15.03.2015

Der VLW beim KMK-Jahresgespräch in Leipzig: Schwerpunktthema - Die berufliche Bildung

Die VLW Bundesvorsitzende Dr. Angelika Rehm äußert sich zufrieden über den positiven Gesprächsverlauf mit den Vertretern der KMK anlässlich des diesjährigen KMK-Jahresgesprächs am 12. März 2015 in Leipzig: „Wir haben intensiv über die Bedeutung der beruflichen Bildung diskutiert. Es herrschte Einigkeit darüber, dass nur durch eine verbesserte Abstimmung und Kooperation aller an (Aus-)Bildung Beteiligten dem drohenden Fachkräftemangel zu begegnen ist.“

Im Gespräch mit der Präsidentin der KMK, Brunhild Kurth (M.): Heinz-Peter Meidinger (DPhV), Dr. Angelika Rehm (VLW), Jürgen Böhm (VDR), Udo Beckmann (VBE) und Dr. Sven Mohr (BLBS)

Die Notwendigkeit, Schüler und Eltern noch besser über die Vielfältigkeit der Bildungswege aufzuklären, ist gemeinsames Ziel von dbb Lehrergewerkschaften und der Kultusministerkonferenz (KMK). Beide Seiten betonen übereinstimmend, dass es noch immer Defizite im Wissen über die vielfältigen Wege und Aufstiegsmöglichkeiten in der Bildungsbiografie junger Menschen gibt. Gemeinsames Ziel sei es, für jedes Kind die richtige Schule zu finden, bei Bedarf Wechselmöglichkeiten anzubieten und so passgenau zu Ausbildung oder Studium zu führen.

Die Chancen der bunten Bildungslandschaft wurden in dem Meinungsaustausch auch unter dem Aspekt der Fachkräftegewinnung, der Integration junger Menschen mit Migrationshintergrund und der Förderung leistungsschwächerer Schülerinnen und Schüler beleuchtet. Die dbb Lehrergewerkschaften appellierten an die KMK, die jeweiligen Landesmaßnahmen und -erfahrungen bei Berufsorientierung und Integration systematisch zu bündeln und daraus bundesweit realisierbare Empfehlungen abzuleiten. KMK-Präsidentin Kurth bat die Lehrergewerkschaften um Unterstützung dabei, der Wirtschaft zu verdeutlichen, dass die Praxis der vergangenen Jahre, Ausbildungsplätze abzubauen oder zusehends an Abiturienten zu vergeben, angesichts des Fachkräftemangels in die Sackgasse führe.

Weitere Themen waren die Hürden des unlängst eingeschlagenen Weges zu einem bundeseinheitlichen Abitur und Fragen der Lehrerbildung.
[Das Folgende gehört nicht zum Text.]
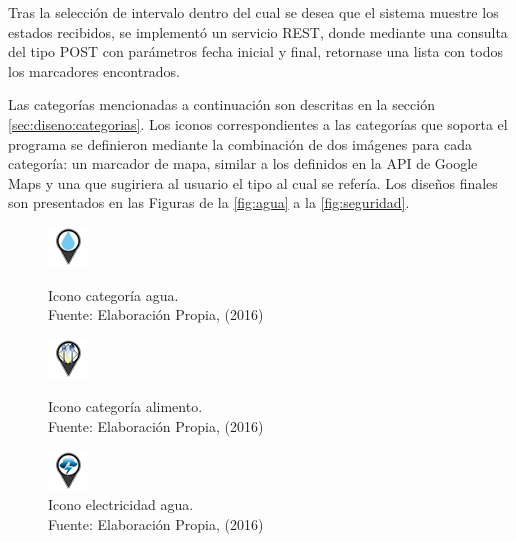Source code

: Tras la selección de intervalo dentro del cual se desea que el sistema muestre los estados recibidos, se implementó un servicio REST, donde mediante una consulta del tipo POST con parámetros fecha inicial y final, retornase una lista con todos los marcadores encontrados.

Las categorías mencionadas a continuación son descritas en la sección \ref{sec:diseno:categorias}. Los iconos correspondientes a las categorías que soporta el programa se definieron mediante la combinación de dos imágenes para cada categoría: un marcador de mapa, similar a los definidos en la API de Google Maps y una que sugiriera al usuario el tipo al cual se refería. Los diseños finales son presentados en las Figuras de la \ref{fig:agua} a la \ref{fig:seguridad}.

\begin{figure}[!htb]
	\centering
	\captionsetup{justification=centering}
	\includegraphics[scale=1]{images/categorias/agua.png}
	\caption[Icono categoría agua.]{Icono categoría agua.\\Fuente: Elaboración Propia, (2016)}
	\label{fig:agua}
	\endminipage\hfill
	\centering
	\captionsetup{justification=centering}
	\includegraphics[scale=1]{images/categorias/alimento.png}
	\caption[Icono categoría alimento.]{Icono categoría alimento.\\Fuente: Elaboración Propia, (2016)}
	\label{fig:alimento}
	\endminipage\hfill
	\centering
	\captionsetup{justification=centering}
	\includegraphics[scale=1]{images/categorias/electricidad.png}
	\caption[Icono categoría electricidad.]{Icono electricidad agua.\\Fuente: Elaboración Propia, (2016)}
	\label{fig:electricidad}
	\endminipage\hfill
\end{figure}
Die Gewerkschaften nutzten zudem das Gespräch, an die für die Lehrkräfte zuständigen Schulministerinnen und -minister zu appellieren, sich in den aktuellen Tarifverhandlungen zwischen den Gewerkschaften und den in der Tarifgemeinschaft der Länder (TdL) zusammengeschlossenen Landesfinanzministerinnen und -ministern solidarisch mit den Forderungen der Lehrerschaft zu zeigen.